START Study material
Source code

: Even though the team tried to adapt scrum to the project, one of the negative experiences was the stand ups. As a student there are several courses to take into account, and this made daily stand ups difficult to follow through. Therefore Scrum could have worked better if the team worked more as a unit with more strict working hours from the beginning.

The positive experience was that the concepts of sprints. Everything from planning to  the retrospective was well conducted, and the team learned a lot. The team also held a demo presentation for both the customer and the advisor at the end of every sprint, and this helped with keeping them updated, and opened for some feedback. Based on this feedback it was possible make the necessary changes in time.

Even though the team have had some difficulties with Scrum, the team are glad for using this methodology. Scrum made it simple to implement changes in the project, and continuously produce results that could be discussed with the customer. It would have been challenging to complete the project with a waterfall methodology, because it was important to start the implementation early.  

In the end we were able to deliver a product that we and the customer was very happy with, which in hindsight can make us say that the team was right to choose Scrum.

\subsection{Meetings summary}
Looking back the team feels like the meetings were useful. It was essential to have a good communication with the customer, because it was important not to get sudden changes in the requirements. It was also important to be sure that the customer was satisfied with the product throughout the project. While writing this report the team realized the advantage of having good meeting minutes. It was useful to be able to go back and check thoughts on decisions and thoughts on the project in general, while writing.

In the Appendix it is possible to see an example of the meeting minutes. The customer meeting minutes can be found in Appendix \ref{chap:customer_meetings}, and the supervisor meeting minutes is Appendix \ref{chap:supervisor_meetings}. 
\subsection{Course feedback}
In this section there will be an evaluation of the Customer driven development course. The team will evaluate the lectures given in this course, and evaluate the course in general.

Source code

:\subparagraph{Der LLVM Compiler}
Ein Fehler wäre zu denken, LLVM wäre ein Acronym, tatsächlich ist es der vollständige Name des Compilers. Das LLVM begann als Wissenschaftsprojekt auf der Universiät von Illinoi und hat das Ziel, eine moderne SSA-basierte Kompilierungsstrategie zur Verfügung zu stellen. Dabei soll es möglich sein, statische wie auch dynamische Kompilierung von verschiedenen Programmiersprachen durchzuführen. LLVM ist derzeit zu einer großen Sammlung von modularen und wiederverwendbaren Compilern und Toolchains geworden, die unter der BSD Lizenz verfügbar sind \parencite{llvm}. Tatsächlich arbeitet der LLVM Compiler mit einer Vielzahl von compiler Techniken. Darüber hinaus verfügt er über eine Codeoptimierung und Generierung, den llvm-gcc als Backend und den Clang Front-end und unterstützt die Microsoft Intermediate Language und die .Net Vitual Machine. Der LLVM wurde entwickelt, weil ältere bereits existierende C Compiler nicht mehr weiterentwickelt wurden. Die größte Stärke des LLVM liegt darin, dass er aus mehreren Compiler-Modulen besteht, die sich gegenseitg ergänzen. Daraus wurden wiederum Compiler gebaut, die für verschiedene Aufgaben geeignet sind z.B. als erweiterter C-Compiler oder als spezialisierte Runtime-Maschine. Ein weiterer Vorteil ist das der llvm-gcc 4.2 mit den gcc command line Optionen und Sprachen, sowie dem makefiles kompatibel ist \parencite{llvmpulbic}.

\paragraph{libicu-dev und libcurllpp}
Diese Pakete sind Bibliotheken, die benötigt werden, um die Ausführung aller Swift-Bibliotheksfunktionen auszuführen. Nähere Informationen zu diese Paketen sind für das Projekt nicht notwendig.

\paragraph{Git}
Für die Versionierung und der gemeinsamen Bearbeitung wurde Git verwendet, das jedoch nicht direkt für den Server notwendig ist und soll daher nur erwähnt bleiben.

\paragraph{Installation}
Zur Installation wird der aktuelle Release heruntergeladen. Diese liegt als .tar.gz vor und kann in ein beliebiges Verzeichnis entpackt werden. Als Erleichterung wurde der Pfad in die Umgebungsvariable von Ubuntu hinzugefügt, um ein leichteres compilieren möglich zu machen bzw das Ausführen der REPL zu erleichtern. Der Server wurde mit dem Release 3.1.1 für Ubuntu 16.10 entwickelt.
END Study material
Exercise directions: Could you return all of the entries exactly as they stand?

Result of this task:
Source code

: Even though the team tried to adapt scrum to the project, one of the negative experiences was the stand ups. As a student there are several courses to take into account, and this made daily stand ups difficult to follow through. Therefore Scrum could have worked better if the team worked more as a unit with more strict working hours from the beginning.

The positive experience was that the concepts of sprints. Everything from planning to  the retrospective was well conducted, and the team learned a lot. The team also held a demo presentation for both the customer and the advisor at the end of every sprint, and this helped with keeping them updated, and opened for some feedback. Based on this feedback it was possible make the necessary changes in time.

Even though the team have had some difficulties with Scrum, the team are glad for using this methodology. Scrum made it simple to implement changes in the project, and continuously produce results that could be discussed with the customer. It would have been challenging to complete the project with a waterfall methodology, because it was important to start the implementation early.  

In the end we were able to deliver a product that we and the customer was very happy with, which in hindsight can make us say that the team was right to choose Scrum.

\subsection{Meetings summary}
Looking back the team feels like the meetings were useful. It was essential to have a good communication with the customer, because it was important not to get sudden changes in the requirements. It was also important to be sure that the customer was satisfied with the product throughout the project. While writing this report the team realized the advantage of having good meeting minutes. It was useful to be able to go back and check thoughts on decisions and thoughts on the project in general, while writing.

In the Appendix it is possible to see an example of the meeting minutes. The customer meeting minutes can be found in Appendix \ref{chap:customer_meetings}, and the supervisor meeting minutes is Appendix \ref{chap:supervisor_meetings}. 
\subsection{Course feedback}
In this section there will be an evaluation of the Customer driven development course. The team will evaluate the lectures given in this course, and evaluate the course in general.

Source code

:\subparagraph{Der LLVM Compiler}
Ein Fehler wäre zu denken, LLVM wäre ein Acronym, tatsächlich ist es der vollständige Name des Compilers. Das LLVM begann als Wissenschaftsprojekt auf der Universiät von Illinoi und hat das Ziel, eine moderne SSA-basierte Kompilierungsstrategie zur Verfügung zu stellen. Dabei soll es möglich sein, statische wie auch dynamische Kompilierung von verschiedenen Programmiersprachen durchzuführen. LLVM ist derzeit zu einer großen Sammlung von modularen und wiederverwendbaren Compilern und Toolchains geworden, die unter der BSD Lizenz verfügbar sind \parencite{llvm}. Tatsächlich arbeitet der LLVM Compiler mit einer Vielzahl von compiler Techniken. Darüber hinaus verfügt er über eine Codeoptimierung und Generierung, den llvm-gcc als Backend und den Clang Front-end und unterstützt die Microsoft Intermediate Language und die .Net Vitual Machine. Der LLVM wurde entwickelt, weil ältere bereits existierende C Compiler nicht mehr weiterentwickelt wurden. Die größte Stärke des LLVM liegt darin, dass er aus mehreren Compiler-Modulen besteht, die sich gegenseitg ergänzen. Daraus wurden wiederum Compiler gebaut, die für verschiedene Aufgaben geeignet sind z.B. als erweiterter C-Compiler oder als spezialisierte Runtime-Maschine. Ein weiterer Vorteil ist das der llvm-gcc 4.2 mit den gcc command line Optionen und Sprachen, sowie dem makefiles kompatibel ist \parencite{llvmpulbic}.

\paragraph{libicu-dev und libcurllpp}
Diese Pakete sind Bibliotheken, die benötigt werden, um die Ausführung aller Swift-Bibliotheksfunktionen auszuführen. Nähere Informationen zu diese Paketen sind für das Projekt nicht notwendig.

\paragraph{Git}
Für die Versionierung und der gemeinsamen Bearbeitung wurde Git verwendet, das jedoch nicht direkt für den Server notwendig ist und soll daher nur erwähnt bleiben.

\paragraph{Installation}
Zur Installation wird der aktuelle Release heruntergeladen. Diese liegt als .tar.gz vor und kann in ein beliebiges Verzeichnis entpackt werden. Als Erleichterung wurde der Pfad in die Umgebungsvariable von Ubuntu hinzugefügt, um ein leichteres compilieren möglich zu machen bzw das Ausführen der REPL zu erleichtern. Der Server wurde mit dem Release 3.1.1 für Ubuntu 16.10 entwickelt.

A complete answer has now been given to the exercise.